Working data:
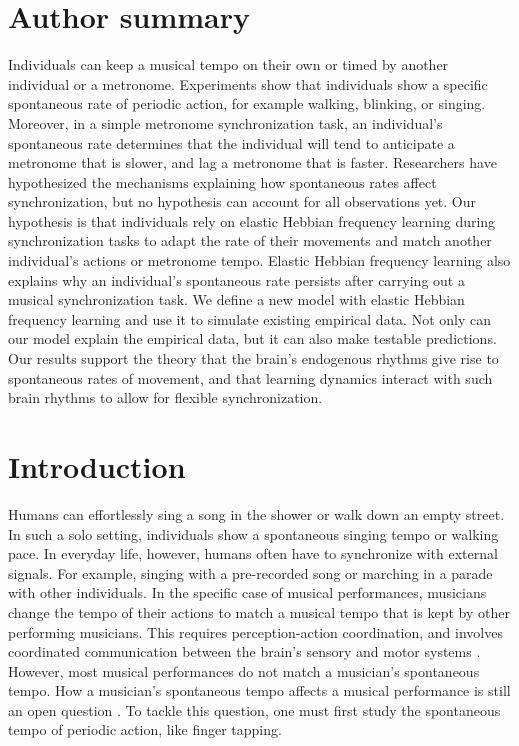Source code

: \documentclass[10pt,letterpaper]{article}
\begin{document}
\section*{Author summary}
Individuals can keep a musical tempo on their own or timed by another individual or a metronome. Experiments show that individuals show a specific spontaneous rate of periodic action, for example walking, blinking, or singing. Moreover, in a simple metronome synchronization task, an individual's spontaneous rate determines that the individual will tend to anticipate a metronome that is slower, and lag a metronome that is faster. Researchers have hypothesized the mechanisms explaining how spontaneous rates affect synchronization, but no hypothesis can account for all observations yet. Our hypothesis is that individuals rely on elastic Hebbian frequency learning during synchronization tasks to adapt the rate of their movements and match another individual's actions or metronome tempo. Elastic Hebbian frequency learning also explains why an individual's spontaneous rate persists after carrying out a musical synchronization task. We define a new model with elastic Hebbian frequency learning and use it to simulate existing empirical data. Not only can our model explain the empirical data, but it can also make testable predictions. Our results support the theory that the brain's endogenous rhythms give rise to spontaneous rates of movement, and that learning dynamics interact with such brain rhythms to allow for flexible synchronization.

\linenumbers

\section*{Introduction}

Humans can effortlessly sing a song in the shower or walk down an empty street. In such a solo setting, individuals show a spontaneous singing tempo or walking pace. In everyday life, however, humans often have to synchronize with external signals. For example, singing with a pre-recorded song or marching in a parade with other individuals. In the specific case of musical performances, musicians change the tempo of their actions to match a musical tempo that is kept by other performing musicians. This requires perception-action coordination, and involves coordinated communication between the brain's sensory and motor systems \cite{ridderinkhof2014neurocognitive}. However, most musical performances do not match a musician's spontaneous tempo. How a musician's spontaneous tempo affects a musical performance is still an open question \cite{zamm2018musicians}. To tackle this question, one must first study the spontaneous tempo of periodic action, like finger tapping. 
\end{document}
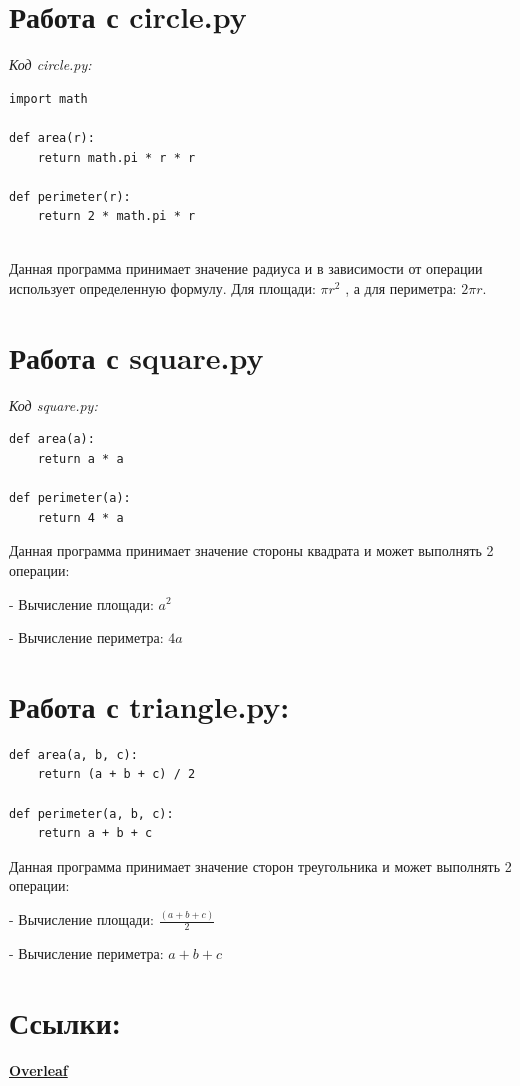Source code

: \documentclass[a4paper,30pt]{article}
\begin{document}
\section*{Работа с circle.py }

\textit{Код circle.py:}
\begin{lstlisting}
import math

def area(r):
    return math.pi * r * r

def perimeter(r):
    return 2 * math.pi * r


\end{lstlisting}

Данная программа принимает значение радиуса и в зависимости от операции использует определенную формулу. 
Для площади: $\pi r^2$ , а для периметра: $2\pi r$.

\section*{Работа с square.py}
\textit{Код square.py:}
\begin{lstlisting}
def area(a):
    return a * a

def perimeter(a):
    return 4 * a
\end{lstlisting}

Данная программа принимает значение стороны квадрата и может выполнять 2 операции:

- Вычисление площади: $a^2$

- Вычисление периметра: $4a$

\section*{Работа с triangle.py:}
\begin{lstlisting}
def area(a, b, c):
    return (a + b + c) / 2

def perimeter(a, b, c):
    return a + b + c
\end{lstlisting}
Данная программа принимает значение сторон треугольника и может выполнять 2 операции:

- Вычисление площади: $\frac{(a+b+c)}{2}$

- Вычисление периметра: $a+b+c$
\section*{Ссылки:}
\href{https://www.overleaf.com/read/vdhgsbtmrgzw#f688ed}{\textbf{Overleaf}}
\end{document}
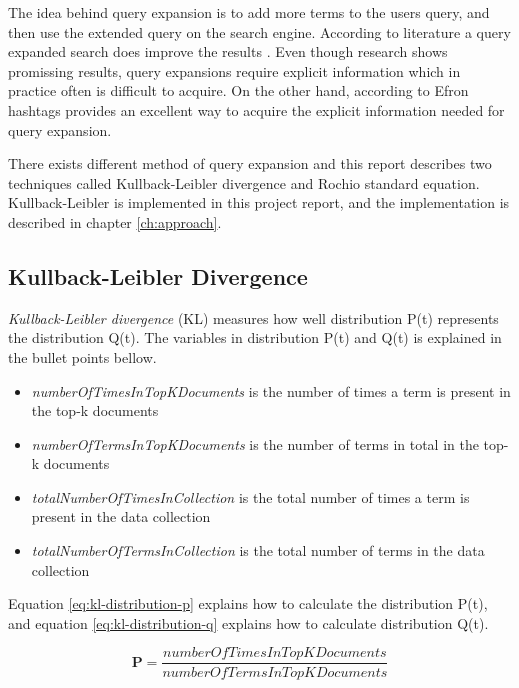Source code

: The idea behind query expansion is to add more terms to the users query, and then use the extended query on the search engine.
According to literature a query expanded search does improve the results \cite[ch. 5]{ir-book}.
Even though research shows promissing results, query expansions require explicit information which in practice often is difficult to acquire.
On the other hand, according to Efron \cite{ir-hashtag} hashtags provides an excellent way to acquire the explicit information needed for query expansion.

There exists different method of query expansion and this report describes two techniques called Kullback-Leibler divergence and Rochio standard equation.
Kullback-Leibler is implemented in this project report, and the implementation is described in chapter \ref{ch:approach}.

\subsection{Kullback-Leibler Divergence}
\textit{Kullback-Leibler divergence} (KL) measures how well distribution P(t) represents the distribution Q(t).
The variables in distribution P(t) and Q(t) is explained in the bullet points bellow.

\begin{itemize}
	\item \textit{numberOfTimesInTopKDocuments} is the number of times a term is present in the top-k documents
	\item \textit{numberOfTermsInTopKDocuments} is the number of terms in total in the top-k documents
	\item \textit{totalNumberOfTimesInCollection} is the total number of times a term is present in the data collection
	\item \textit{totalNumberOfTermsInCollection} is the total number of terms in the data collection
\end{itemize}

Equation \ref{eq:kl-distribution-p} explains how to calculate the distribution P(t),
and equation \ref{eq:kl-distribution-q} explains how to calculate distribution Q(t).

\begin{cequation}[H]
	\begin{equation}
		\mathbf{P} = \frac{numberOfTimesInTopKDocuments}{numberOfTermsInTopKDocuments}
	\end{equation}
	\caption{}
  \label{eq:kl-distribution-p}
\end{cequation}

What is being asked: Check each line of the entries above for the word "distribution". List the ones that have it.

Solution:
\textit{Kullback-Leibler divergence} (KL) measures how well distribution P(t) represents the distribution Q(t).
The variables in distribution P(t) and Q(t) is explained in the bullet points bellow.
Equation \ref{eq:kl-distribution-p} explains how to calculate the distribution P(t),
and equation \ref{eq:kl-distribution-q} explains how to calculate distribution Q(t).
  \label{eq:kl-distribution-p}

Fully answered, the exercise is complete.